# Hiv question



## trose@prestigebilling.com (Feb 9, 2018)

Please help!

HIV -  If a pt has been treated before for Pneumonia and has HIV and comes back at a later date and is being treated for a broken bone, do we still use B20 or Z21. 

Thank you.
Tammy Rose


----------



## cgaston (Feb 9, 2018)

These two codes are not interchangeable. 
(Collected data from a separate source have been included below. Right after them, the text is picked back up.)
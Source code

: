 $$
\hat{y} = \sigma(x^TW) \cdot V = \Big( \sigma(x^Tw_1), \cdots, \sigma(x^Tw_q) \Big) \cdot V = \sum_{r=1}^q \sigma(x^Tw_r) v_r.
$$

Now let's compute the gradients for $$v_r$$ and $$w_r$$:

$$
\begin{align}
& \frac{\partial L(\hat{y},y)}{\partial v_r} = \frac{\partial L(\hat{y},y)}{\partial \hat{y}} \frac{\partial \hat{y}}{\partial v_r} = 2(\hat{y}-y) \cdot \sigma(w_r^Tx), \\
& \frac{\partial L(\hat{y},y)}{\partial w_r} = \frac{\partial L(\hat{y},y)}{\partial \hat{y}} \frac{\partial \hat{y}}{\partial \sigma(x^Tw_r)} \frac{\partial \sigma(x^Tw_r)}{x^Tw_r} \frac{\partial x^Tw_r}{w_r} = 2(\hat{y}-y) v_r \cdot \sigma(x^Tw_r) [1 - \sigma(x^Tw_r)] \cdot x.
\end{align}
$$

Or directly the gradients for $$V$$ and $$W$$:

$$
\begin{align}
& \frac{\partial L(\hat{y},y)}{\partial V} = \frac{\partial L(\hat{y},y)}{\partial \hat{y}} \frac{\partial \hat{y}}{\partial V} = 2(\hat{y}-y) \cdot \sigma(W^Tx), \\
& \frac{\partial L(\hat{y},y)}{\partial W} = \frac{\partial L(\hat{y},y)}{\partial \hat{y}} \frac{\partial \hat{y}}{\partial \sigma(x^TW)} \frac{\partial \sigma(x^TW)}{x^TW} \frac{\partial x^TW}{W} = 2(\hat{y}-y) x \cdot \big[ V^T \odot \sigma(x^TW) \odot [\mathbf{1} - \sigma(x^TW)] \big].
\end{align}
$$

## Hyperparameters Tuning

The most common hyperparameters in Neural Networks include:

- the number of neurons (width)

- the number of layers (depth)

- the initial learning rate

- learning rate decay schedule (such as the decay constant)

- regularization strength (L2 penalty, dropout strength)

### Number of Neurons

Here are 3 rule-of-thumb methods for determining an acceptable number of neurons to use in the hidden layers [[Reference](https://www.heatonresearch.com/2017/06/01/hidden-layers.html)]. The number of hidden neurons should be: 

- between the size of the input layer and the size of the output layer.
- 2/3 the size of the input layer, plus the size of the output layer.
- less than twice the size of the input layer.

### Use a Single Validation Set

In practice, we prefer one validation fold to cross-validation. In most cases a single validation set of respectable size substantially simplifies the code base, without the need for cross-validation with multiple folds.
Z21 is used for asymptomatic HIV positive patients. They are HIV positive but have no manifestations of the disease

B20 is used when their T cells fall below 200 or they develop an "opportunistic infection".  There is a list of these infections on the National Institute of Health website:

https://aids.nlm.nih.gov/topic/1092/hiv-related-conditions


----------



## michellepilcher (Feb 9, 2018)

Guidelines state:
Patient with HIV disease admitted for unrelated condition:

If a patient with HIV disease is admitted for an unrelated condition (such as traumatic injury), the code for the unrelated condition (e.g., the nature of injury code) should be the principal diagnosis.  Other diagnoses would be B20 for followed by additional diagnosis codes for all reported HIV related conditions

Patients with any known prior diagnosis for an HIV related illness should be coded to B20.  Once a patient has developed an HIV related illness, the patient should be assigned B20 on every subsequent admission /encounter.  Patients previously diagnosed with any HIV illness should never be assigned to R75 or Z21.


----------



## blaza192 (Feb 9, 2018)

Only certain types of pneumonia count as an opportunistic infection.


If they just say "Patient has HIV and pneumonia." You are only coding Z21 and J18.9.


----------